Möchtest Du, dass sie gerettet werden? Oder ist es Dir am Ende egal? Hauptsache, Du selbst
bist bei Gott! Du hast das grösste Geschenk bekommen, das ein Mensch bekommen kann –
Beziehung mit Gott! Willst Du dieses Geschenk teilen und vermehren oder für Dich behalten
und eifersüchtig darauf achten, dass es niemand zu Gesicht bekommt? Bist Du Christ, weil
Du eine Einzimmerwohnung im Himmel haben möchtest? Oder möchtest Du im Himmel in
einer riesigen Wohngemeinschaft leben? Bist Du bereit, von dieser Wohnung, die dort
wartet, den Menschen zu erzählen und sie auch dorthin zu führen? Oder möchtest Du nur
ein Plätzchen für Dich selbst? Hast Du die richtige Haltung oder bist Du Egoist?“
Lass mich der Beweis für Deine Liebe sein. Das ist ein wunderschöner Wunsch.

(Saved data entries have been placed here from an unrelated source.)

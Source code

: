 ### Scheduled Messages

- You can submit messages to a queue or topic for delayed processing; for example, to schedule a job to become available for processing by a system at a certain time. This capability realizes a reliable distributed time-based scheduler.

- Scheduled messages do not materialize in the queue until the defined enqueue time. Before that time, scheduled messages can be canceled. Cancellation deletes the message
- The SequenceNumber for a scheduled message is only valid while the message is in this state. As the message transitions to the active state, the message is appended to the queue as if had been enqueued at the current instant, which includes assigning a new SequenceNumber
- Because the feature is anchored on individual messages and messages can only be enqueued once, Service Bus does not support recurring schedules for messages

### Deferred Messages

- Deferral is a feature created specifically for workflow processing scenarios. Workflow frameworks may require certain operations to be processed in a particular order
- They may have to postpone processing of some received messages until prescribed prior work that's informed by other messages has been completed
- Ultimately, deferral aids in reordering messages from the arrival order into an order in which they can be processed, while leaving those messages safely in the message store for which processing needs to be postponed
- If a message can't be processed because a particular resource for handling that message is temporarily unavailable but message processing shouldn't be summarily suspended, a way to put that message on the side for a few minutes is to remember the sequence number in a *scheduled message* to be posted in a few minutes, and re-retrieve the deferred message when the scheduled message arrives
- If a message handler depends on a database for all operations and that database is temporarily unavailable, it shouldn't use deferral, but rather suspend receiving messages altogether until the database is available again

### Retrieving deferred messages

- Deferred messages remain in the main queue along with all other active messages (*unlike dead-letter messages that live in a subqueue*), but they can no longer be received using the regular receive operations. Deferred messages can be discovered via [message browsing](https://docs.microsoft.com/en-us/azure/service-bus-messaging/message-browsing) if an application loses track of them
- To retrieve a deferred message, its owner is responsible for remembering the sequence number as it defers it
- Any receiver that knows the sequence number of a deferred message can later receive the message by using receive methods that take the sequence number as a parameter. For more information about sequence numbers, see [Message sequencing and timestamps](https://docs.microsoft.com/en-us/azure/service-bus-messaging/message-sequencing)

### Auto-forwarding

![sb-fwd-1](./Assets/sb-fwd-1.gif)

Dafür lohnt
es sich zu beten, dafür lohnt es sich morgens aufzustehen. Es ist an uns, unsere Haltung
gegenüber unseren Mitmenschen und gegenüber Gott zu definieren. Unsere UntiAbschlüsser fordern uns dazu heraus.
Lasst uns Liebe leben! In Wort und in Tat!
Denn die Liebe ist nicht alles, aber ohne die Liebe ist alles nichts.